++++ SOURCE INFORMATION

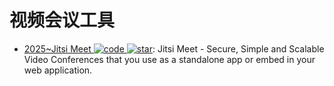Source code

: # 视频会议工具

- [2025~Jitsi Meet ![code](https://ng-tech.icu/assets/code.svg) ![star](https://img.shields.io/github/stars/jitsi/jitsi-meet)](https://github.com/jitsi/jitsi-meet): Jitsi Meet - Secure, Simple and Scalable Video Conferences that you use as a standalone app or embed in your web application.
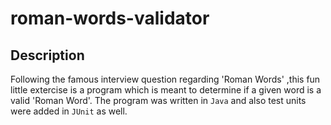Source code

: # roman-words-validator

## Description 
Following the famous interview question regarding 'Roman Words' ,this fun little extercise is a program which is meant to determine if a given word is
a valid 'Roman Word'.
The program was written in `Java` and also test units were added in `JUnit` as well.
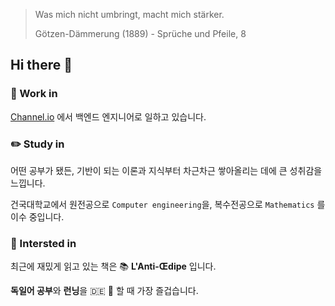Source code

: > Was mich nicht umbringt, macht mich stärker.
> 
> Götzen-Dämmerung (1889) - Sprüche und Pfeile, 8

## Hi there 👋

### 🔭 Work in  
[Channel.io](https://channel.io/ko/team) 에서 백엔드 엔지니어로 일하고 있습니다.

### ✏️ Study in 
어떤 공부가 됐든, 기반이 되는 이론과 지식부터 차근차근 쌓아올리는 데에 큰 성취감을 느낍니다.

건국대학교에서 원전공으로 `Computer engineering`을, 복수전공으로 `Mathematics` 를 이수 중입니다. 
 
### 👀 Intersted in 
최근에 재밌게 읽고 있는 책은 📚 **L'Anti-Œdipe** 입니다.

**독일어 공부**와 **런닝**을 🇩🇪 🏃 할 때 가장 즐겁습니다.

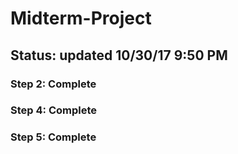 # Midterm-Project

## Status: updated 10/30/17 9:50 PM
### Step 2: Complete
### Step 4: Complete
### Step 5: Complete

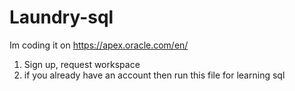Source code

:# Laundry-sql

Im coding it on https://apex.oracle.com/en/ 
1. Sign up, request workspace
2. if you already have an account then run this file for learning sql
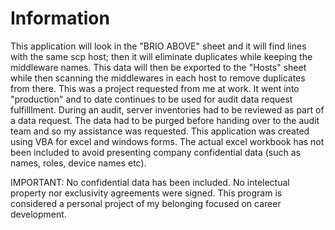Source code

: Information
=======

This application will look in the "BRIO ABOVE" sheet and it will find lines with the same scp host; then it will eliminate duplicates while keeping the middleware names. This data will then be exported to the "Hosts" sheet while then scanning the middlewares in each host to remove duplicates from there.
This was a project requested from me at work. It went into "production" and to date continues to be used for audit data request fulfilllment. During an audit, server inventories had to be reviewed as part of a data request. The data had to be purged before handing over to the audit team and so my assistance was requested. This application was created using VBA for excel and windows forms. The actual excel workbook has not been included to avoid presenting company confidential data (such as names, roles, device names etc).

IMPORTANT:
No confidential data has been included.
No intelectual property nor exclusivity agreements were signed. This program is considered a personal project of my belonging focused on career development.

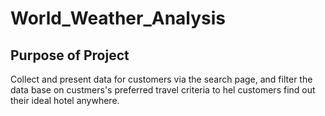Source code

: # World_Weather_Analysis

## Purpose of Project
Collect and present data for customers via the search page, and filter the data base on custmers's preferred travel criteria to hel customers find out their ideal hotel anywhere.
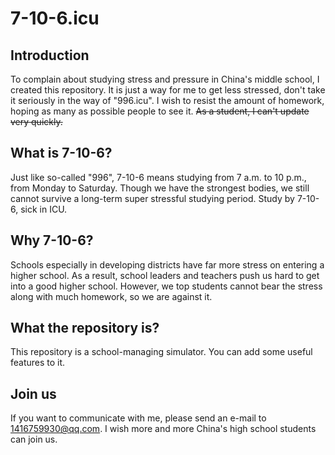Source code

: # 7-10-6.icu
## Introduction
To complain about studying stress and pressure in China's middle school, I created this repository.
It is just a way for me to get less stressed, don't take it seriously in the way of \"996.icu\".
I wish to resist the amount of homework, hoping as many as possible people to see it.
~~As a student, I can't update very quickly.~~
## What is 7-10-6?
Just like so-called \"996\", 7-10-6 means studying from 7 a.m. to 10 p.m., from Monday to Saturday.
Though we have the strongest bodies, we still cannot survive a long-term super stressful studying period.
Study by 7-10-6, sick in ICU.
## Why 7-10-6?
Schools especially in developing districts have far more stress on entering a higher school.
As a result, school leaders and teachers push us hard to get into a good higher school.
However, we top students cannot bear the stress along with much homework, so we are against it.
## What the repository is?
This repository is a school-managing simulator. You can add some useful features to it.
## Join us
If you want to communicate with me, please send an e-mail to 1416759930@qq.com.
I wish more and more China's high school students can join us.
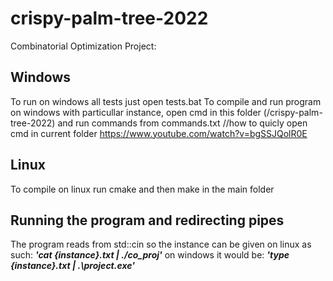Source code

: # crispy-palm-tree-2022
Combinatorial Optimization Project:
## Windows

To run on windows all tests just open tests.bat
To compile and run program on windows with particullar instance, open cmd in this folder (/crispy-palm-tree-2022) and run commands from commands.txt
//how to quicly open cmd in current folder https://www.youtube.com/watch?v=bgSSJQolR0E
## Linux
To compile on linux run cmake and then make in the main folder

## Running the program and redirecting pipes
The program reads from std::cin so the instance can be given on linux as such: _**'cat {instance}.txt | ./co_proj'**_
on windows it would be: _**'type {instance}.txt | .\project.exe'**_

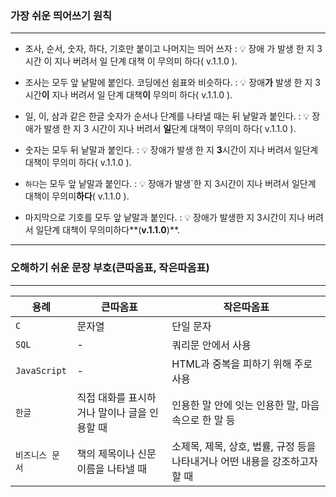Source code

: ### 가장 쉬운 띄어쓰기 원칙

---

- 조사, 순서, 숫자, 하다, 기호만 붙이고 나머지는 띄어 쓰자
: 💡 장애 가 발생 한 지 3 시간 이 지나 버려서 일 단계 대책 이 무의미 하다( v.1.1.0 ).

- 조사는 모두 앞 낱말에 붙인다. 코딩에선 쉼표와 비슷하다.
: 💡 장애**가** 발생 한 지 3 시간**이** 지나 버려서 일 단계 대책**이** 무의미 하다( v.1.1.0 ).

- 일, 이, 삼과 같은 한글 숫자가 순서나 단계를 나타낼 때는 뒤 낱말과 붙인다.
: 💡 장애가 발생 한 지 3 시간이 지나 버려서 **일**단계 대책이 무의미 하다( v.1.1.0 ).

- 숫자는 모두 뒤 낱말과 붙인다.
: 💡 장애가 발생 한 지 **3**시간이 지나 버려서 일단계 대책이 무의미 하다( v.1.1.0 ).

- `하다`는 모두 앞 낱말과 붙인다.
: 💡 장애가 발생`한 지 3시간이 지나 버려서 일단계 대책이 무의미**하다**( v.1.1.0 ).

- 마지막으로 기호를 모두 앞 낱말과 붙인다.
: 💡 장애가 발생한 지 3시간이 지나 버려서 일단계 대책이 무의미하다**(**v.1.1.0**)**.

---

### 오해하기 쉬운 문장 부호(큰따옴표, 작은따옴표)

---


| 용례          | 큰따옴표                                     | 작은따옴표                                                                  |
| ------------- | -------------------------------------------- | --------------------------------------------------------------------------- |
| `C`             | 문자열                                       | 단일 문자                                                                   |
| `SQL`           | -                                            | 쿼리문 안에서 사용                                                          |
| `JavaScript`    | -                                            | HTML과 중복을 피하기 위해 주로 사용                                         |
| `한글`          | 직접 대화를 표시하거나 말이나 글을 인용할 때 | 인용한 말 안에 잇는 인용한 말, 마음속으로 한 말 등                          |
| `비즈니스 문서` | 책의 제목이나 신문 이름을 나타낼 때          | 소제목, 제목, 상호, 법률, 규정 등을 나타내거나 어떤 내용을 강조하고자 할 때 |
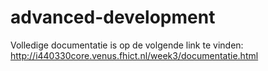 # advanced-development
Volledige documentatie is op de volgende link te vinden:
http://i440330core.venus.fhict.nl/week3/documentatie.html
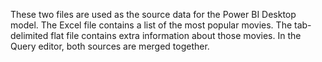 These two files are used as the source data for the Power BI Desktop model.
The Excel file contains a list of the most popular movies. The tab-delimited flat file contains extra information about those movies.
In the Query editor, both sources are merged together.
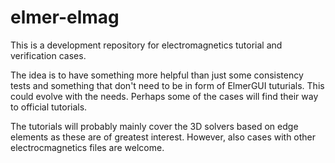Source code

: # elmer-elmag
This is a development repository for electromagnetics tutorial and verification cases.  

The idea is to have something more helpful than just some consistency tests and something that don't need to be in form of ElmerGUI tuturials. This could evolve with the needs. Perhaps some of the cases will find their way to official tutorials. 

The tutorials will probably mainly cover the 3D solvers based on edge elements as these are of greatest interest. However, also cases with other electrocmagnetics files are welcome.

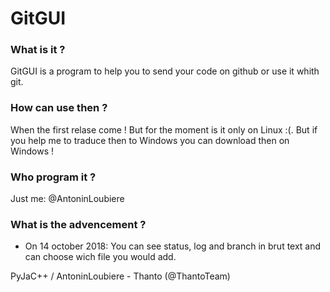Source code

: # GitGUI

### What is it ?

GitGUI is a program to help you to send your code on github or use it whith git.

### How can use then ?

When the first relase come ! But for the moment is it only on Linux :(. But if you help me to traduce then to Windows you can download then on Windows !

### Who program it ?

Just me: @AntoninLoubiere

### What is the advencement ?

 - On 14 october 2018: You can see status, log and branch in brut text and can choose wich file you would add.
 
 
 
PyJaC++ / AntoninLoubiere - Thanto (@ThantoTeam)
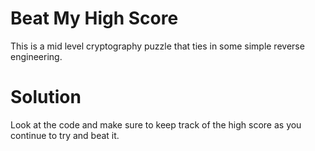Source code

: # Beat My High Score

This is a mid level cryptography puzzle that ties in some simple reverse engineering.

# Solution

Look at the code and make sure to keep track of the high score as you continue to try and beat it.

++++++++

PROBLEM DESCRIPTION: Leave the pictures out and return the rest of the material exactly.

TASK SOLUTION:
Source code

: # 视频会议工具

- [2025~Jitsi Meet ![code](https://ng-tech.icu/assets/code.svg) ![star](https://img.shields.io/github/stars/jitsi/jitsi-meet)](https://github.com/jitsi/jitsi-meet): Jitsi Meet - Secure, Simple and Scalable Video Conferences that you use as a standalone app or embed in your web application.
Source code

: # roman-words-validator

## Description 
Following the famous interview question regarding 'Roman Words' ,this fun little extercise is a program which is meant to determine if a given word is
a valid 'Roman Word'.
The program was written in `Java` and also test units were added in `JUnit` as well.
Source code

: > Was mich nicht umbringt, macht mich stärker.
> 
> Götzen-Dämmerung (1889) - Sprüche und Pfeile, 8

## Hi there 👋

### 🔭 Work in  
[Channel.io](https://channel.io/ko/team) 에서 백엔드 엔지니어로 일하고 있습니다.

### ✏️ Study in 
어떤 공부가 됐든, 기반이 되는 이론과 지식부터 차근차근 쌓아올리는 데에 큰 성취감을 느낍니다.

건국대학교에서 원전공으로 `Computer engineering`을, 복수전공으로 `Mathematics` 를 이수 중입니다. 
 
### 👀 Intersted in 
최근에 재밌게 읽고 있는 책은 📚 **L'Anti-Œdipe** 입니다.

**독일어 공부**와 **런닝**을 🇩🇪 🏃 할 때 가장 즐겁습니다.

 # Midterm-Project

## Status: updated 10/30/17 9:50 PM
### Step 2: Complete
### Step 4: Complete
### Step 5: Complete

Source code

:# Laundry-sql

Im coding it on https://apex.oracle.com/en/ 
1. Sign up, request workspace
2. if you already have an account then run this file for learning sql
Source code

: Information
=======

This application will look in the "BRIO ABOVE" sheet and it will find lines with the same scp host; then it will eliminate duplicates while keeping the middleware names. This data will then be exported to the "Hosts" sheet while then scanning the middlewares in each host to remove duplicates from there.
This was a project requested from me at work. It went into "production" and to date continues to be used for audit data request fulfilllment. During an audit, server inventories had to be reviewed as part of a data request. The data had to be purged before handing over to the audit team and so my assistance was requested. This application was created using VBA for excel and windows forms. The actual excel workbook has not been included to avoid presenting company confidential data (such as names, roles, device names etc).

IMPORTANT:
No confidential data has been included.
No intelectual property nor exclusivity agreements were signed. This program is considered a personal project of my belonging focused on career development.

Source code

: # World_Weather_Analysis

## Purpose of Project
Collect and present data for customers via the search page, and filter the data base on custmers's preferred travel criteria to hel customers find out their ideal hotel anywhere.
Source code

: # 7-10-6.icu
## Introduction
To complain about studying stress and pressure in China's middle school, I created this repository.
It is just a way for me to get less stressed, don't take it seriously in the way of \"996.icu\".
I wish to resist the amount of homework, hoping as many as possible people to see it.
~~As a student, I can't update very quickly.~~
## What is 7-10-6?
Just like so-called \"996\", 7-10-6 means studying from 7 a.m. to 10 p.m., from Monday to Saturday.
Though we have the strongest bodies, we still cannot survive a long-term super stressful studying period.
Study by 7-10-6, sick in ICU.
## Why 7-10-6?
Schools especially in developing districts have far more stress on entering a higher school.
As a result, school leaders and teachers push us hard to get into a good higher school.
However, we top students cannot bear the stress along with much homework, so we are against it.
## What the repository is?
This repository is a school-managing simulator. You can add some useful features to it.
## Join us
If you want to communicate with me, please send an e-mail to 1416759930@qq.com.
I wish more and more China's high school students can join us.
Source code

: # crispy-palm-tree-2022
Combinatorial Optimization Project:
## Windows

To run on windows all tests just open tests.bat
To compile and run program on windows with particullar instance, open cmd in this folder (/crispy-palm-tree-2022) and run commands from commands.txt
//how to quicly open cmd in current folder https://www.youtube.com/watch?v=bgSSJQolR0E
## Linux
To compile on linux run cmake and then make in the main folder

## Running the program and redirecting pipes
The program reads from std::cin so the instance can be given on linux as such: _**'cat {instance}.txt | ./co_proj'**_
on windows it would be: _**'type {instance}.txt | .\project.exe'**_

Source code

: ### 가장 쉬운 띄어쓰기 원칙

---

- 조사, 순서, 숫자, 하다, 기호만 붙이고 나머지는 띄어 쓰자
: 💡 장애 가 발생 한 지 3 시간 이 지나 버려서 일 단계 대책 이 무의미 하다( v.1.1.0 ).

- 조사는 모두 앞 낱말에 붙인다. 코딩에선 쉼표와 비슷하다.
: 💡 장애**가** 발생 한 지 3 시간**이** 지나 버려서 일 단계 대책**이** 무의미 하다( v.1.1.0 ).

- 일, 이, 삼과 같은 한글 숫자가 순서나 단계를 나타낼 때는 뒤 낱말과 붙인다.
: 💡 장애가 발생 한 지 3 시간이 지나 버려서 **일**단계 대책이 무의미 하다( v.1.1.0 ).

- 숫자는 모두 뒤 낱말과 붙인다.
: 💡 장애가 발생 한 지 **3**시간이 지나 버려서 일단계 대책이 무의미 하다( v.1.1.0 ).

- `하다`는 모두 앞 낱말과 붙인다.
: 💡 장애가 발생`한 지 3시간이 지나 버려서 일단계 대책이 무의미**하다**( v.1.1.0 ).

- 마지막으로 기호를 모두 앞 낱말과 붙인다.
: 💡 장애가 발생한 지 3시간이 지나 버려서 일단계 대책이 무의미하다**(**v.1.1.0**)**.

---

### 오해하기 쉬운 문장 부호(큰따옴표, 작은따옴표)

---


| 용례          | 큰따옴표                                     | 작은따옴표                                                                  |
| ------------- | -------------------------------------------- | --------------------------------------------------------------------------- |
| `C`             | 문자열                                       | 단일 문자                                                                   |
| `SQL`           | -                                            | 쿼리문 안에서 사용                                                          |
| `JavaScript`    | -                                            | HTML과 중복을 피하기 위해 주로 사용                                         |
| `한글`          | 직접 대화를 표시하거나 말이나 글을 인용할 때 | 인용한 말 안에 잇는 인용한 말, 마음속으로 한 말 등                          |
| `비즈니스 문서` | 책의 제목이나 신문 이름을 나타낼 때          | 소제목, 제목, 상호, 법률, 규정 등을 나타내거나 어떤 내용을 강조하고자 할 때 |
 # advanced-development
Volledige documentatie is op de volgende link te vinden:
http://i440330core.venus.fhict.nl/week3/documentatie.html
 These two files are used as the source data for the Power BI Desktop model.
The Excel file contains a list of the most popular movies. The tab-delimited flat file contains extra information about those movies.
In the Query editor, both sources are merged together.
Source code

: # elmer-elmag
This is a development repository for electromagnetics tutorial and verification cases.  

The idea is to have something more helpful than just some consistency tests and something that don't need to be in form of ElmerGUI tuturials. This could evolve with the needs. Perhaps some of the cases will find their way to official tutorials. 

The tutorials will probably mainly cover the 3D solvers based on edge elements as these are of greatest interest. However, also cases with other electrocmagnetics files are welcome.

Source code

: # GitGUI

### What is it ?

GitGUI is a program to help you to send your code on github or use it whith git.

### How can use then ?

When the first relase come ! But for the moment is it only on Linux :(. But if you help me to traduce then to Windows you can download then on Windows !

### Who program it ?

Just me: @AntoninLoubiere

### What is the advencement ?

 - On 14 october 2018: You can see status, log and branch in brut text and can choose wich file you would add.
 
 
 
PyJaC++ / AntoninLoubiere - Thanto (@ThantoTeam)
Source code

: # Beat My High Score

This is a mid level cryptography puzzle that ties in some simple reverse engineering.

# Solution

Look at the code and make sure to keep track of the high score as you continue to try and beat it.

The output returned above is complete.